Most of the success achieved so far in the field of Deep Learning can be attributed to the development of a special class of Artificial Neural Networks called "Convolutional Neural Networks." They were initially developed by Yann Lecun et al in 1998. At inception, they were used primarily for image classifaction, however, their application has evolved and has become the primary building block for virtually every field of Deep Learning, from Image Recognition, Detection, Segmentation to Speech Synthesis and Recognition, Face Detection and Recognition, Sequence to Sequence Learning, Generative Adversarial Networks, Reinforcement Learning, Variational AutoEncoders, Flow Models and much more. 

They are generally well suited for tasks involving high dimensional unstructured data. However, they are not well suited for structured data like tables. 

While CNNs are applicable to almost any field of Deep Learning, we shall explain both the theoretical details and practical applications from the viewpoint of Image Classification, however, the lessons learned here can be easily transferred to almost any other field of Artificial Intelligence.


To fully understand the way CNNs work, a basic understanding of the structure of Images is very helpful.

#Structure of Images
![Arrangement of Pixels in an Image](https://github.com/johnolafenwa/CNNLecture/raw/master/images/img_arrangement.png)

This is a cat. The image looks beautiful to the eye but in computer memory, it is purely 3 Dimensional Array of Numbers. Images are all made up of pixels, these pixels are numbers ranging from 0 to 255. A Standard RGB image is made up of three layers of pixels as showb above. The RED layer, the Green Layer and the Blue Layer.
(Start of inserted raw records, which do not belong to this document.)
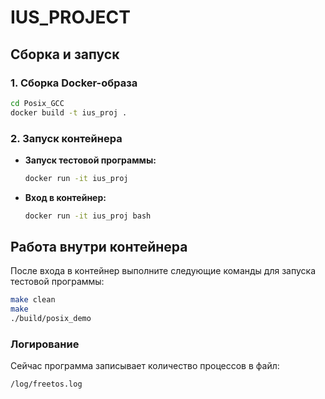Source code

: # IUS_PROJECT

## Сборка и запуск

### 1. Сборка Docker-образа
```sh
cd Posix_GCC
docker build -t ius_proj .
```

### 2. Запуск контейнера
- **Запуск тестовой программы:**
  ```sh
  docker run -it ius_proj
  ```

- **Вход в контейнер:**
  ```sh
  docker run -it ius_proj bash
  ```

## Работа внутри контейнера
После входа в контейнер выполните следующие команды для запуска тестовой программы:

```sh
make clean
make
./build/posix_demo
```

### Логирование
Сейчас программа записывает количество процессов в файл:
```
/log/freetos.log
```
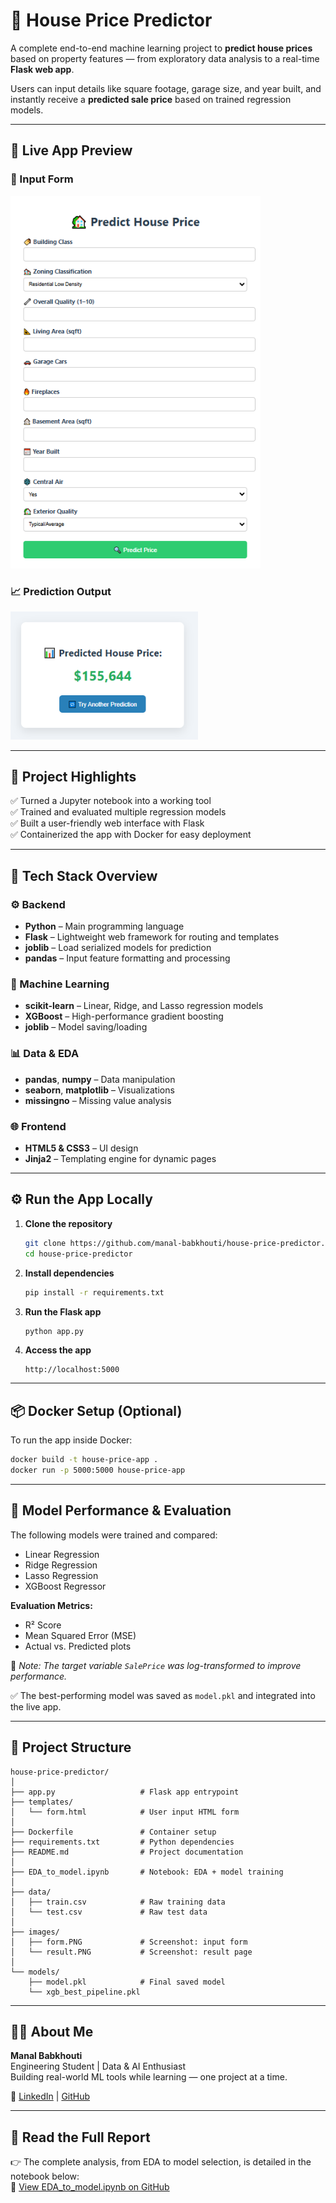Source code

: # 🏡 House Price Predictor

A complete end-to-end machine learning project to **predict house prices** based on property features — from exploratory data analysis to a real-time **Flask web app**.

Users can input details like square footage, garage size, and year built, and instantly receive a **predicted sale price** based on trained regression models.

---

## 🚀 Live App Preview

### 🧾 Input Form
<img src="images/form.PNG" alt="Input form" width="400"/>

### 📈 Prediction Output
<img src="images/result.PNG" alt="Prediction result" width="300"/>

---

## 🎯 Project Highlights

✅ Turned a Jupyter notebook into a working tool  
✅ Trained and evaluated multiple regression models  
✅ Built a user-friendly web interface with Flask  
✅ Containerized the app with Docker for easy deployment

---

## 🧱 Tech Stack Overview

### ⚙️ Backend
- **Python** – Main programming language
- **Flask** – Lightweight web framework for routing and templates
- **joblib** – Load serialized models for prediction
- **pandas** – Input feature formatting and processing

### 🧠 Machine Learning
- **scikit-learn** – Linear, Ridge, and Lasso regression models
- **XGBoost** – High-performance gradient boosting
- **joblib** – Model saving/loading

### 📊 Data & EDA
- **pandas**, **numpy** – Data manipulation
- **seaborn**, **matplotlib** – Visualizations
- **missingno** – Missing value analysis

### 🌐 Frontend
- **HTML5 & CSS3** – UI design
- **Jinja2** – Templating engine for dynamic pages

---

## ⚙️ Run the App Locally

1. **Clone the repository**
   ```bash
   git clone https://github.com/manal-babkhouti/house-price-predictor.git
   cd house-price-predictor
   ```

2. **Install dependencies**
   ```bash
   pip install -r requirements.txt
   ```

3. **Run the Flask app**
   ```bash
   python app.py
   ```

4. **Access the app**
   ```
   http://localhost:5000
   ```

---

## 📦 Docker Setup (Optional)

To run the app inside Docker:

```bash
docker build -t house-price-app .
docker run -p 5000:5000 house-price-app
```

---

## 🤖 Model Performance & Evaluation

The following models were trained and compared:

- Linear Regression  
- Ridge Regression  
- Lasso Regression  
- XGBoost Regressor  

**Evaluation Metrics:**

- R² Score  
- Mean Squared Error (MSE)  
- Actual vs. Predicted plots

📌 _Note: The target variable `SalePrice` was log-transformed to improve performance._

✅ The best-performing model was saved as `model.pkl` and integrated into the live app.

---

## 📁 Project Structure

```text
house-price-predictor/
│
├── app.py                   # Flask app entrypoint
├── templates/
│   └── form.html            # User input HTML form
│
├── Dockerfile               # Container setup
├── requirements.txt         # Python dependencies
├── README.md                # Project documentation
│
├── EDA_to_model.ipynb       # Notebook: EDA + model training
│
├── data/
│   ├── train.csv            # Raw training data
│   └── test.csv             # Raw test data
│
├── images/
│   ├── form.PNG             # Screenshot: input form
│   └── result.PNG           # Screenshot: result page
│
└── models/
    ├── model.pkl            # Final saved model
    └── xgb_best_pipeline.pkl
```

---

## 👩‍💻 About Me

**Manal Babkhouti**  
Engineering Student | Data & AI Enthusiast  
Building real-world ML tools while learning — one project at a time.

🔗 [LinkedIn](https://www.linkedin.com/in/manal-babkhouti/) | [GitHub](https://github.com/manal-babkhouti)

---

## 📘 Read the Full Report

👉 The complete analysis, from EDA to model selection, is detailed in the notebook below:  
📄 [View EDA_to_model.ipynb on GitHub](https://github.com/manal-babkhouti/house-price-predictor/blob/main/EDA_to_model.ipynb)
Often and in the rest of this document, we shall use the word "channels" instead of layers. 
In each channel(layer) we have pixels arranged in grids. The manner in which these pixels are arranged will determine the way the image looks like. One important thing to note is that in each channel , the value of each pixel represents the intensity of the pixel. For example, in the red channel, a value of 255 represents absolute red while a much lesser value indicates a lower intensity.

Consider a 4 x 4 Image made of 3 channels, each of the channel will be a 4 x 4 grid of pixels like below

![4 x4 grid of pixels](https://github.com/johnolafenwa/CNNLecture/raw/master/images/pixelgrid.png)

As you can see above, the lower values have a color tending towards black while the higher values are lighter. Combining a this structure across 3 difference channels forms the beautiful pictures we see daily.

In summary, an Image is made of channels, and each channel is a 2 Dimensional grid of pixel values. GrayScale (Black and White) pictures have only a single channel while RGB images have 3 Channels.

Convolutional Neural Networks takes great advantage of this structure to detect patterns in an image.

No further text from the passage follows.